:: Exercise brief ::
Can you copy out the data exactly? Leave the images out.

[Dataset items]
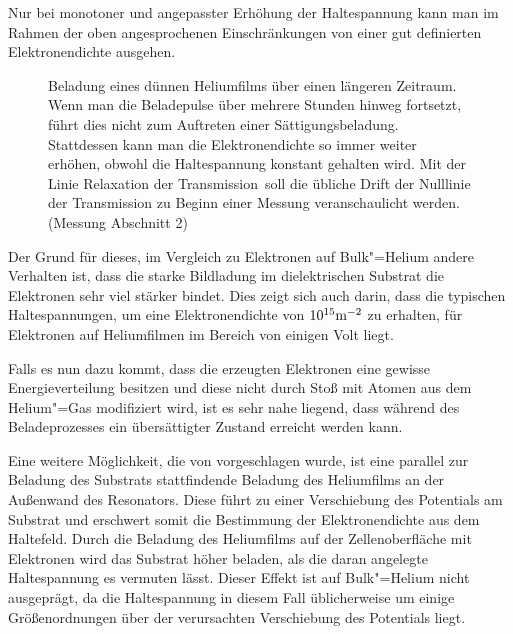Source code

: Nur bei monotoner und angepasster Erhöhung der Haltespannung kann man im Rahmen der oben angesprochenen Einschränkungen von einer gut definierten Elektronendichte ausgehen.

\begin{figure}[h!tb]
    \hfill%
    \begin{minipage}[b]{\textwidth-\midwidth-\tabcolsep}
        \caption[Übersättigte Beladung eines dünnen Heliumfilms]{Beladung eines dünnen Heliumfilms über einen längeren Zeitraum. Wenn man die Beladepulse über mehrere Stunden hinweg fortsetzt, führt dies nicht zum Auftreten einer Sättigungsbeladung. Stattdessen kann man die Elektronendichte so immer weiter erhöhen, obwohl die Haltespannung konstant gehalten wird. Mit der Linie \glqq Relaxation der Transmission\grqq\ soll die übliche Drift der Nulllinie der Transmission zu Beginn einer Messung veranschaulicht werden. (Messung  Abschnitt 2)}
        \label{fig:longcharge}
    \end{minipage}
\end{figure}

Der Grund für dieses, im Vergleich zu Elektronen auf Bulk"=Helium andere Verhalten ist, dass die starke Bildladung im dielektrischen Substrat die Elektronen sehr viel stärker bindet. Dies zeigt sich auch darin, dass die typischen Haltespannungen, um eine Elektronendichte von $\unit{10^{15}}{\Em}$ zu erhalten, für Elektronen auf Heliumfilmen im Bereich von einigen Volt liegt.

Falls es nun dazu kommt, dass die erzeugten Elektronen eine gewisse Energieverteilung besitzen und diese nicht durch Stoß mit Atomen aus dem Helium"=Gas modifiziert wird, ist es sehr nahe liegend, dass während des Beladeprozesses ein übersättigter Zustand erreicht werden kann. 

Eine weitere Möglichkeit, die von  \cite{Shi99} vorgeschlagen wurde, ist eine parallel zur Beladung des Substrats stattfindende Beladung des Heliumfilms an der Außenwand des Resonators. Diese führt zu einer Verschiebung des Potentials am Substrat und erschwert somit die Bestimmung der Elektronendichte aus dem Haltefeld. Durch die Beladung des Heliumfilms auf der Zellenoberfläche mit Elektronen wird das Substrat höher beladen, als die daran angelegte Haltespannung es vermuten lässt. Dieser Effekt ist auf Bulk"=Helium nicht ausgeprägt, da die Haltespannung in diesem Fall üblicherweise um einige Größenordnungen über der verursachten Verschiebung des Potentials liegt.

:: The answer ::
Source code

: Nur bei monotoner und angepasster Erhöhung der Haltespannung kann man im Rahmen der oben angesprochenen Einschränkungen von einer gut definierten Elektronendichte ausgehen.

\begin{figure}[h!tb]
    \hfill%
    \begin{minipage}[b]{\textwidth-\midwidth-\tabcolsep}
        \caption[Übersättigte Beladung eines dünnen Heliumfilms]{Beladung eines dünnen Heliumfilms über einen längeren Zeitraum. Wenn man die Beladepulse über mehrere Stunden hinweg fortsetzt, führt dies nicht zum Auftreten einer Sättigungsbeladung. Stattdessen kann man die Elektronendichte so immer weiter erhöhen, obwohl die Haltespannung konstant gehalten wird. Mit der Linie \glqq Relaxation der Transmission\grqq\ soll die übliche Drift der Nulllinie der Transmission zu Beginn einer Messung veranschaulicht werden. (Messung  Abschnitt 2)}
        \label{fig:longcharge}
    \end{minipage}
\end{figure}

Der Grund für dieses, im Vergleich zu Elektronen auf Bulk"=Helium andere Verhalten ist, dass die starke Bildladung im dielektrischen Substrat die Elektronen sehr viel stärker bindet. Dies zeigt sich auch darin, dass die typischen Haltespannungen, um eine Elektronendichte von $\unit{10^{15}}{\Em}$ zu erhalten, für Elektronen auf Heliumfilmen im Bereich von einigen Volt liegt.

Falls es nun dazu kommt, dass die erzeugten Elektronen eine gewisse Energieverteilung besitzen und diese nicht durch Stoß mit Atomen aus dem Helium"=Gas modifiziert wird, ist es sehr nahe liegend, dass während des Beladeprozesses ein übersättigter Zustand erreicht werden kann. 

Eine weitere Möglichkeit, die von  \cite{Shi99} vorgeschlagen wurde, ist eine parallel zur Beladung des Substrats stattfindende Beladung des Heliumfilms an der Außenwand des Resonators. Diese führt zu einer Verschiebung des Potentials am Substrat und erschwert somit die Bestimmung der Elektronendichte aus dem Haltefeld. Durch die Beladung des Heliumfilms auf der Zellenoberfläche mit Elektronen wird das Substrat höher beladen, als die daran angelegte Haltespannung es vermuten lässt. Dieser Effekt ist auf Bulk"=Helium nicht ausgeprägt, da die Haltespannung in diesem Fall üblicherweise um einige Größenordnungen über der verursachten Verschiebung des Potentials liegt.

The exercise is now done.